In a corner of the classroom, Koos, 70, has covered the walls, floor-to-ceiling, in a photograph of his crowded New York atelier’s bookshelves and worktable. On a recent visit he was in the midst of completing three unstructured coats in lightweight mohair that are accented by fabric collages unique to each garment. He produces a half-dozen pieces each week. A coat costs around $3,000; a jacket, $1,800, and skirt, $800.

Koos had just explained to a student about the textured effect created when fraying fabric into strips and some of the principles of using collage in apparel. He then turned his attention to a coat he’s sewing for his boutique — a design inspired by cacti he’s seen in dry East Bay gardens. “The bright light in the Bay Area also reflects in my work,” said Koos, who calls sewing “the love of my life.”

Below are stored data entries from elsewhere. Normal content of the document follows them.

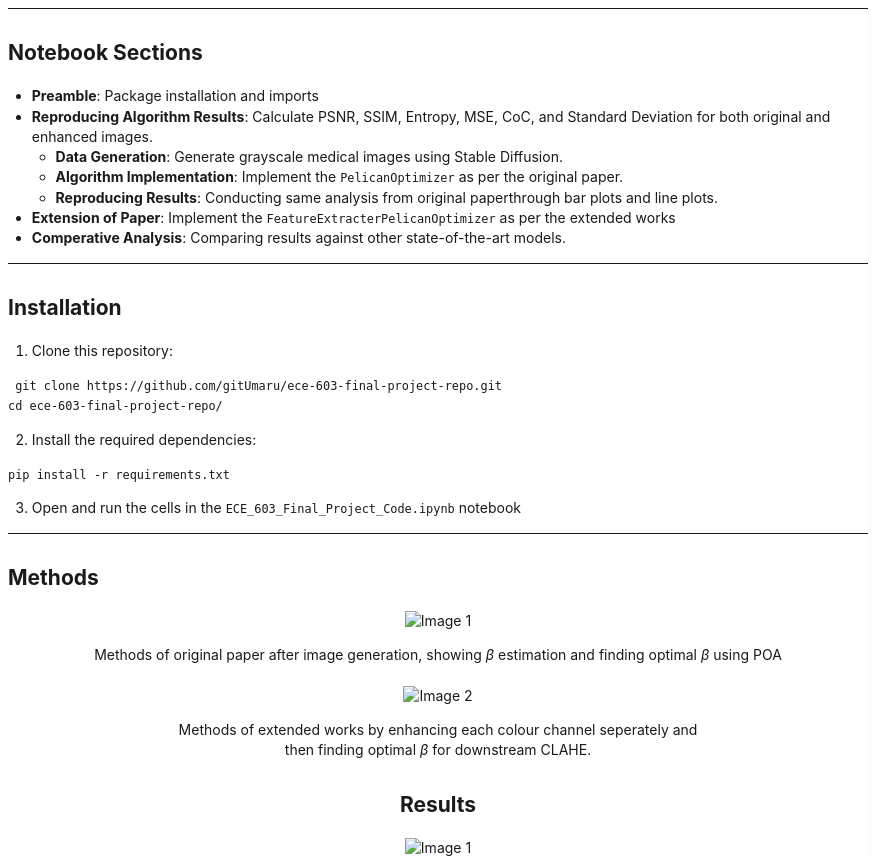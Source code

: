 
---

## Notebook Sections

- **Preamble**: Package installation and imports
- **Reproducing Algorithm Results**: Calculate PSNR, SSIM, Entropy, MSE, CoC, and Standard Deviation for both original and enhanced images.
  - **Data Generation**: Generate grayscale medical images using Stable Diffusion.
  - **Algorithm Implementation**: Implement the `PelicanOptimizer` as per the original paper.
  - **Reproducing Results**: Conducting same analysis from original paperthrough bar plots and line plots.
- **Extension of Paper**: Implement the `FeatureExtracterPelicanOptimizer` as per the extended works
- **Comperative Analysis**: Comparing results against other state-of-the-art models.

---

## Installation

1. Clone this repository:
```
 git clone https://github.com/gitUmaru/ece-603-final-project-repo.git
cd ece-603-final-project-repo/
```
2. Install the required dependencies:
```
pip install -r requirements.txt
```
3. Open and run the cells in the `ECE_603_Final_Project_Code.ipynb` notebook

---

## Methods


<div align="center" style="width: 80%; margin: auto;">
  <img src="https://github.com/user-attachments/assets/143d2cf1-2c71-4801-8877-ddb990ff85f1" alt="Image 1" style="width: 75%; height: auto;">
  
  Methods of original paper after image generation, showing $\beta$ estimation and finding optimal $\beta$ using POA

<div align="center" style="width: 80%; margin: auto; margin-top: 20px;">
  <img src="https://github.com/user-attachments/assets/62de0edc-ceb0-457d-a5e9-8290d8d616e5" alt="Image 2" style="width: 80%; height: auto;">

  Methods of extended works by enhancing each colour channel seperately and then finding optimal $\beta$ for downstream CLAHE.
</div>

## Results

<div align="center" style="width: 80%; margin: auto;">
  <img src="https://github.com/user-attachments/assets/3269f871-a4c5-4961-9763-d42276e9027f" alt="Image 1" style="width: 50%; height: auto;">
  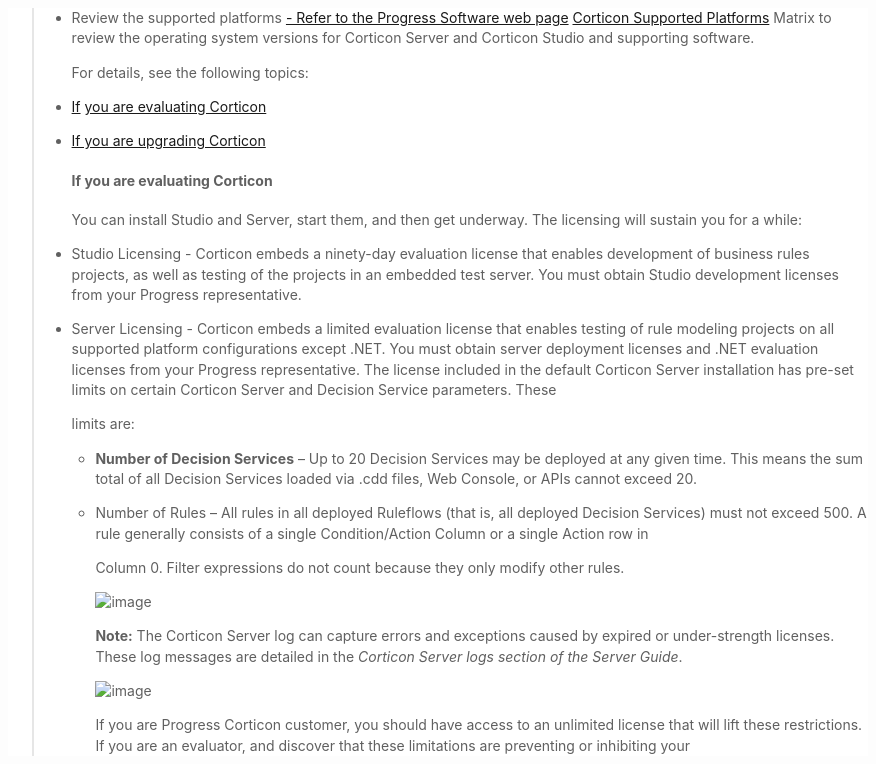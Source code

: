 > -   Review the supported platforms [\- Refer to the Progress Software web page](https://docs.progress.com/bundle/corticon-supported-platforms/page/Corticon-6.3-Supported-Platforms-Matrix.html) [Corticon Supported Platforms](https://docs.progress.com/bundle/corticon-supported-platforms/page/Corticon-6.3-Supported-Platforms-Matrix.html) Matrix to review the operating system versions for Corticon Server and Corticon Studio and supporting software.
>     
>       
>     
>     For details, see the following topics:
>     
> -   [If](/assets/corticon_install.htm#bookmark13) [you are evaluating Corticon](/assets/corticon_install.htm#bookmark13)‌
>     
> -   [If you are upgrading Corticon](/assets/corticon_install.htm#bookmark14)
>     
>       
>     
>     #### If you are evaluating Corticon
>     
>     You can install Studio and Server, start them, and then get underway. The licensing will sustain you for a while:
>     
>       
>     
> -   Studio Licensing \- Corticon embeds a ninety-day evaluation license that enables development of business rules projects, as well as testing of the projects in an embedded test server. You must obtain Studio development licenses from your Progress representative.
>     
> -   Server Licensing \- Corticon embeds a limited evaluation license that enables testing of rule modeling projects on all supported platform configurations except .NET. You must obtain server deployment licenses and .NET evaluation licenses from your Progress representative. The license included in the default Corticon Server installation has pre-set limits on certain Corticon Server and Decision Service parameters. These
>     
>     limits are:
>     
>     -   **Number of Decision Services** – Up to 20 Decision Services may be deployed at any given time. This means the sum total of all Decision Services loaded via .cdd files, Web Console, or APIs cannot exceed 20.
>         
>     -   Number of Rules – All rules in all deployed Ruleflows (that is, all deployed Decision Services) must not exceed 500. A rule generally consists of a single Condition/Action Column or a single Action row in
>         
>         Column 0. Filter expressions do not count because they only modify other rules.
>         
>           
>         
>         ![image](/assets/corticon_install_files/server_install_Image_011.png)
>         
>         **Note:** The Corticon Server log can capture errors and exceptions caused by expired or under-strength licenses. These log messages are detailed in the _Corticon Server logs section of the Server Guide_.
>         
>           
>         
>         ![image](/assets/corticon_install_files/server_install_Image_012.png)
>         
>         If you are Progress Corticon customer, you should have access to an unlimited license that will lift these restrictions. If you are an evaluator, and discover that these limitations are preventing or inhibiting your
>         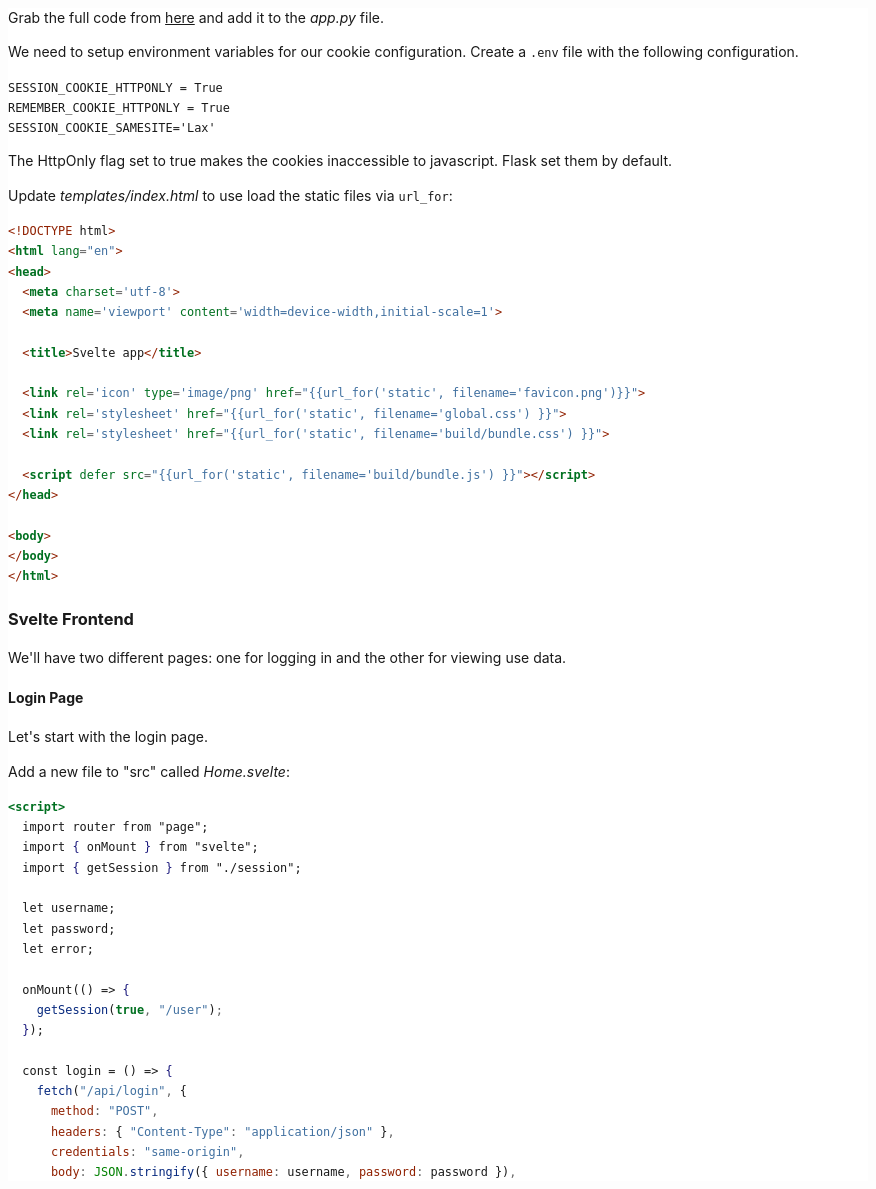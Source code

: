 Grab the full code from [here](https://github.com/testdrivenio/flask-cookie-spa/blob/master/flask-spa-jinja/app.py) and add it to the *app.py* file.

We need to setup environment variables for our cookie configuration. Create a `.env` file with the following configuration.

```env
SESSION_COOKIE_HTTPONLY = True 
REMEMBER_COOKIE_HTTPONLY = True
SESSION_COOKIE_SAMESITE='Lax'
```

The HttpOnly flag set to true makes the cookies inaccessible to javascript. Flask set them by default. 

Update *templates/index.html* to use load the static files via `url_for`:

```html
<!DOCTYPE html>
<html lang="en">
<head>
  <meta charset='utf-8'>
  <meta name='viewport' content='width=device-width,initial-scale=1'>

  <title>Svelte app</title>

  <link rel='icon' type='image/png' href="{{url_for('static', filename='favicon.png')}}">
  <link rel='stylesheet' href="{{url_for('static', filename='global.css') }}">
  <link rel='stylesheet' href="{{url_for('static', filename='build/bundle.css') }}">

  <script defer src="{{url_for('static', filename='build/bundle.js') }}"></script>
</head>

<body>
</body>
</html>
```

### Svelte Frontend

We'll have two different pages: one for logging in and the other for viewing use data.

#### Login Page

Let's start with the login page.

Add a new file to "src" called *Home.svelte*:

```jsx
<script>
  import router from "page";
  import { onMount } from "svelte";
  import { getSession } from "./session";

  let username;
  let password;
  let error;

  onMount(() => {
    getSession(true, "/user");
  });

  const login = () => {
    fetch("/api/login", {
      method: "POST",
      headers: { "Content-Type": "application/json" },
      credentials: "same-origin",
      body: JSON.stringify({ username: username, password: password }),
```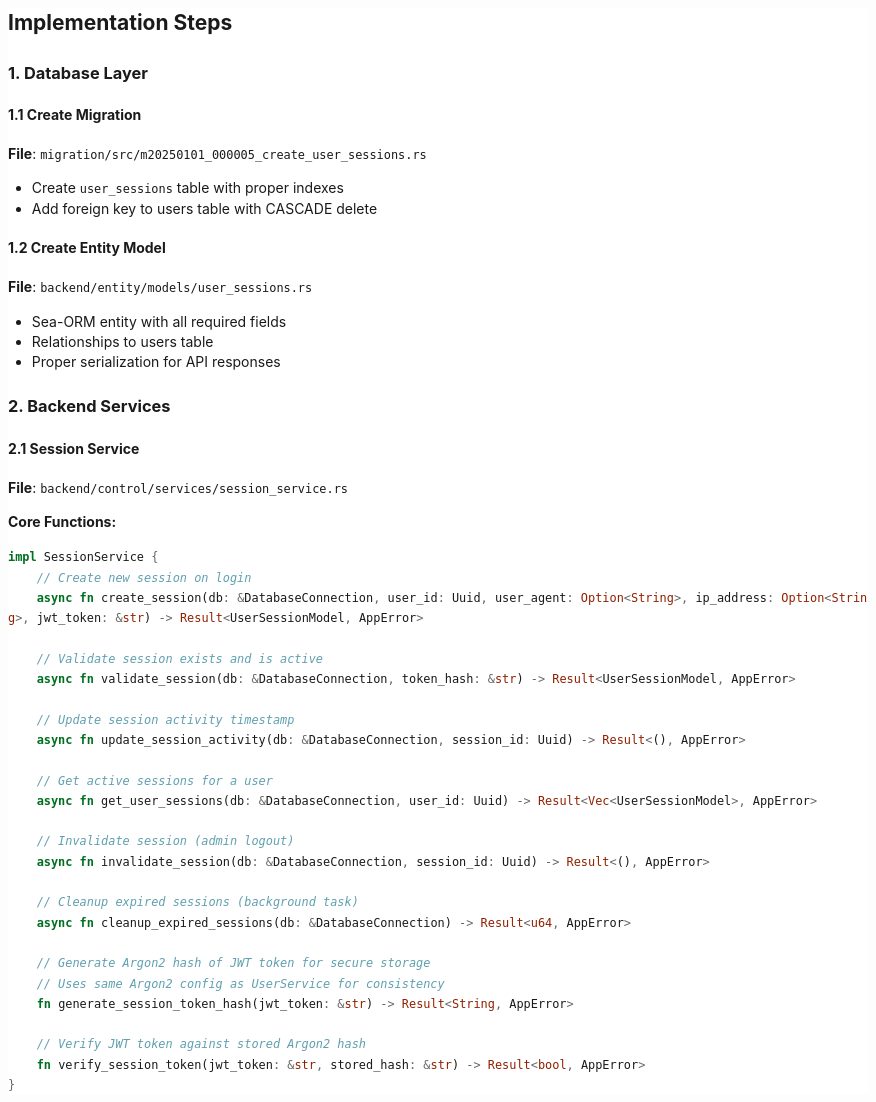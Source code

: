 ## Implementation Steps

### 1. Database Layer

#### 1.1 Create Migration
**File**: `migration/src/m20250101_000005_create_user_sessions.rs`
- Create `user_sessions` table with proper indexes
- Add foreign key to users table with CASCADE delete

#### 1.2 Create Entity Model
**File**: `backend/entity/models/user_sessions.rs`
- Sea-ORM entity with all required fields
- Relationships to users table
- Proper serialization for API responses

### 2. Backend Services

#### 2.1 Session Service
**File**: `backend/control/services/session_service.rs`

**Core Functions:**
```rust
impl SessionService {
    // Create new session on login
    async fn create_session(db: &DatabaseConnection, user_id: Uuid, user_agent: Option<String>, ip_address: Option<String>, jwt_token: &str) -> Result<UserSessionModel, AppError>
    
    // Validate session exists and is active
    async fn validate_session(db: &DatabaseConnection, token_hash: &str) -> Result<UserSessionModel, AppError>
    
    // Update session activity timestamp
    async fn update_session_activity(db: &DatabaseConnection, session_id: Uuid) -> Result<(), AppError>
    
    // Get active sessions for a user
    async fn get_user_sessions(db: &DatabaseConnection, user_id: Uuid) -> Result<Vec<UserSessionModel>, AppError>
    
    // Invalidate session (admin logout)
    async fn invalidate_session(db: &DatabaseConnection, session_id: Uuid) -> Result<(), AppError>
    
    // Cleanup expired sessions (background task)
    async fn cleanup_expired_sessions(db: &DatabaseConnection) -> Result<u64, AppError>
    
    // Generate Argon2 hash of JWT token for secure storage
    // Uses same Argon2 config as UserService for consistency
    fn generate_session_token_hash(jwt_token: &str) -> Result<String, AppError>
    
    // Verify JWT token against stored Argon2 hash
    fn verify_session_token(jwt_token: &str, stored_hash: &str) -> Result<bool, AppError>
}
```
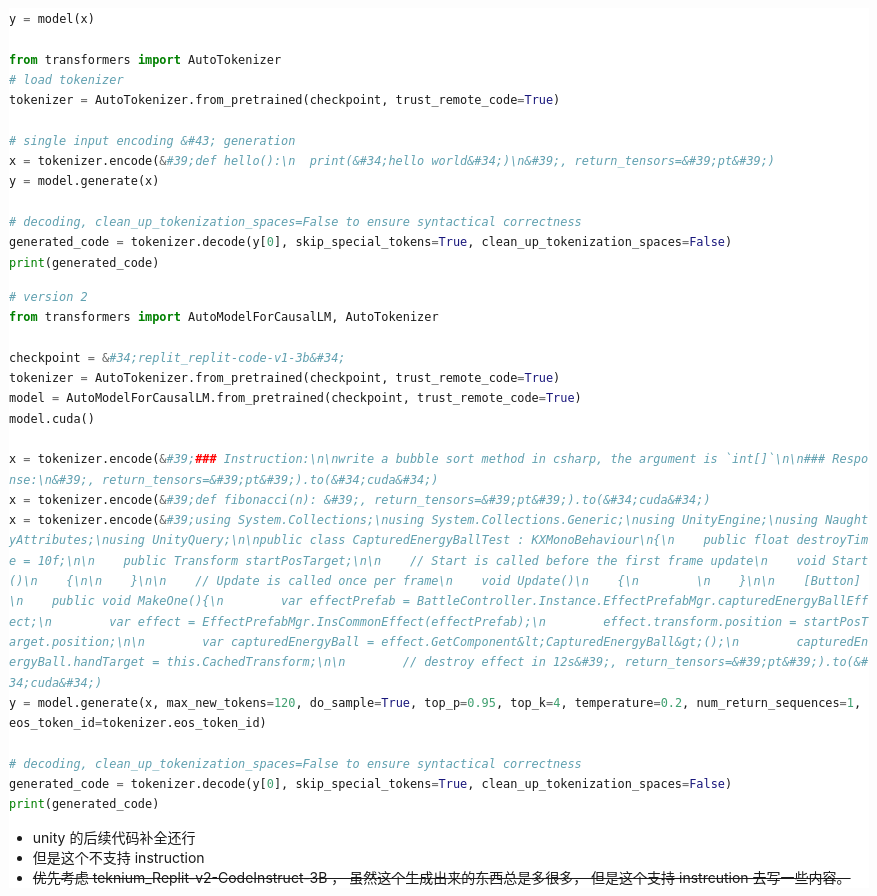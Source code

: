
 ```python
y = model(x)

from transformers import AutoTokenizer
# load tokenizer
tokenizer = AutoTokenizer.from_pretrained(checkpoint, trust_remote_code=True)

# single input encoding &#43; generation
x = tokenizer.encode(&#39;def hello():\n  print(&#34;hello world&#34;)\n&#39;, return_tensors=&#39;pt&#39;)
y = model.generate(x)

# decoding, clean_up_tokenization_spaces=False to ensure syntactical correctness
generated_code = tokenizer.decode(y[0], skip_special_tokens=True, clean_up_tokenization_spaces=False)
print(generated_code)
```

```python
# version 2
from transformers import AutoModelForCausalLM, AutoTokenizer

checkpoint = &#34;replit_replit-code-v1-3b&#34;
tokenizer = AutoTokenizer.from_pretrained(checkpoint, trust_remote_code=True)
model = AutoModelForCausalLM.from_pretrained(checkpoint, trust_remote_code=True)
model.cuda()

x = tokenizer.encode(&#39;### Instruction:\n\nwrite a bubble sort method in csharp, the argument is `int[]`\n\n### Response:\n&#39;, return_tensors=&#39;pt&#39;).to(&#34;cuda&#34;)
x = tokenizer.encode(&#39;def fibonacci(n): &#39;, return_tensors=&#39;pt&#39;).to(&#34;cuda&#34;)
x = tokenizer.encode(&#39;using System.Collections;\nusing System.Collections.Generic;\nusing UnityEngine;\nusing NaughtyAttributes;\nusing UnityQuery;\n\npublic class CapturedEnergyBallTest : KXMonoBehaviour\n{\n    public float destroyTime = 10f;\n\n    public Transform startPosTarget;\n\n    // Start is called before the first frame update\n    void Start()\n    {\n\n    }\n\n    // Update is called once per frame\n    void Update()\n    {\n        \n    }\n\n    [Button]\n    public void MakeOne(){\n        var effectPrefab = BattleController.Instance.EffectPrefabMgr.capturedEnergyBallEffect;\n        var effect = EffectPrefabMgr.InsCommonEffect(effectPrefab);\n        effect.transform.position = startPosTarget.position;\n\n        var capturedEnergyBall = effect.GetComponent&lt;CapturedEnergyBall&gt;();\n        capturedEnergyBall.handTarget = this.CachedTransform;\n\n        // destroy effect in 12s&#39;, return_tensors=&#39;pt&#39;).to(&#34;cuda&#34;)
y = model.generate(x, max_new_tokens=120, do_sample=True, top_p=0.95, top_k=4, temperature=0.2, num_return_sequences=1, eos_token_id=tokenizer.eos_token_id)

# decoding, clean_up_tokenization_spaces=False to ensure syntactical correctness
generated_code = tokenizer.decode(y[0], skip_special_tokens=True, clean_up_tokenization_spaces=False)
print(generated_code)
```

- unity 的后续代码补全还行
- 但是这个不支持 instruction  
- ~~优先考虑  teknium_Replit-v2-CodeInstruct-3B ， 虽然这个生成出来的东西总是多很多， 但是这个支持 instrcution 去写一些内容。~~
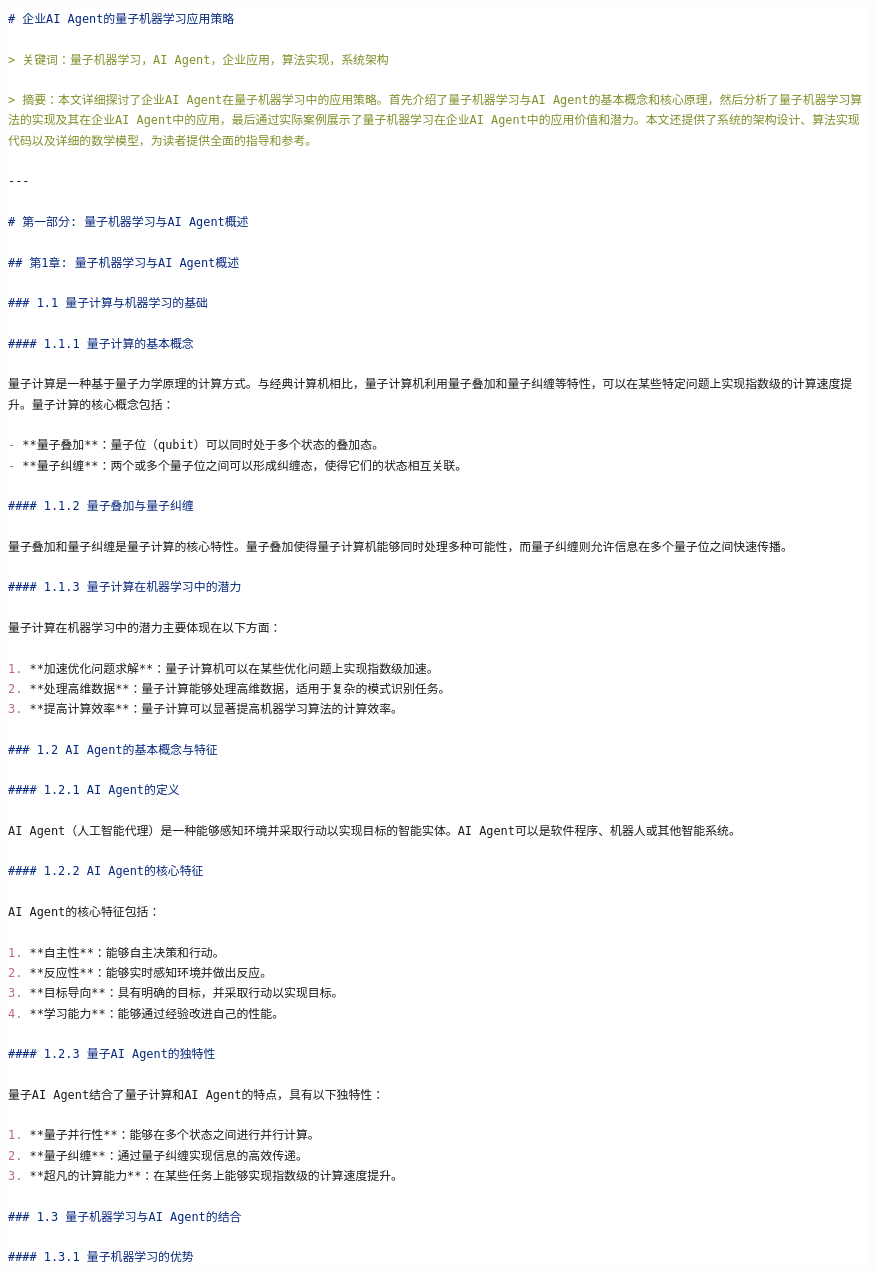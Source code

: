                  



```markdown
# 企业AI Agent的量子机器学习应用策略

> 关键词：量子机器学习，AI Agent，企业应用，算法实现，系统架构

> 摘要：本文详细探讨了企业AI Agent在量子机器学习中的应用策略。首先介绍了量子机器学习与AI Agent的基本概念和核心原理，然后分析了量子机器学习算法的实现及其在企业AI Agent中的应用，最后通过实际案例展示了量子机器学习在企业AI Agent中的应用价值和潜力。本文还提供了系统的架构设计、算法实现代码以及详细的数学模型，为读者提供全面的指导和参考。

---

# 第一部分: 量子机器学习与AI Agent概述

## 第1章: 量子机器学习与AI Agent概述

### 1.1 量子计算与机器学习的基础

#### 1.1.1 量子计算的基本概念

量子计算是一种基于量子力学原理的计算方式。与经典计算机相比，量子计算机利用量子叠加和量子纠缠等特性，可以在某些特定问题上实现指数级的计算速度提升。量子计算的核心概念包括：

- **量子叠加**：量子位（qubit）可以同时处于多个状态的叠加态。
- **量子纠缠**：两个或多个量子位之间可以形成纠缠态，使得它们的状态相互关联。

#### 1.1.2 量子叠加与量子纠缠

量子叠加和量子纠缠是量子计算的核心特性。量子叠加使得量子计算机能够同时处理多种可能性，而量子纠缠则允许信息在多个量子位之间快速传播。

#### 1.1.3 量子计算在机器学习中的潜力

量子计算在机器学习中的潜力主要体现在以下方面：

1. **加速优化问题求解**：量子计算机可以在某些优化问题上实现指数级加速。
2. **处理高维数据**：量子计算能够处理高维数据，适用于复杂的模式识别任务。
3. **提高计算效率**：量子计算可以显著提高机器学习算法的计算效率。

### 1.2 AI Agent的基本概念与特征

#### 1.2.1 AI Agent的定义

AI Agent（人工智能代理）是一种能够感知环境并采取行动以实现目标的智能实体。AI Agent可以是软件程序、机器人或其他智能系统。

#### 1.2.2 AI Agent的核心特征

AI Agent的核心特征包括：

1. **自主性**：能够自主决策和行动。
2. **反应性**：能够实时感知环境并做出反应。
3. **目标导向**：具有明确的目标，并采取行动以实现目标。
4. **学习能力**：能够通过经验改进自己的性能。

#### 1.2.3 量子AI Agent的独特性

量子AI Agent结合了量子计算和AI Agent的特点，具有以下独特性：

1. **量子并行性**：能够在多个状态之间进行并行计算。
2. **量子纠缠**：通过量子纠缠实现信息的高效传递。
3. **超凡的计算能力**：在某些任务上能够实现指数级的计算速度提升。

### 1.3 量子机器学习与AI Agent的结合

#### 1.3.1 量子机器学习的优势

```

He hasn’t been without a sewing machine since he was a child during World War II. At 18, when he was called up by the Dutch Army, Koos brought his sewing machine into service, explaining that he was in the middle of making dresses for a wedding. The Army took advantage of his talent and created a workshop where he made clothes for officers’ wives and daughters. Koos later studied at the L’Ecole Guerre Lavigne in Paris and apprenticed at Dior, then moved to New York, where his collage designs took root in Bloomingdale’s, Saks Fifth Avenue and Bonwit Teller, among others, along with his own stores.

Koos keeps to a daily 7 a.m. to 7 p.m. schedule. In the evenings he enjoys home-cooked meals with friends. “In New York, you meet in restaurants. Here, you’re invited to someone’s house,” he said. On weekends, you might find Koos browsing used bookstores on Valencia Street or perusing Japan Town shops. “There is time here for these things,” he said. “It’s less hard-core than New York, which is still my city. I’m just having a love affair with San Francisco.”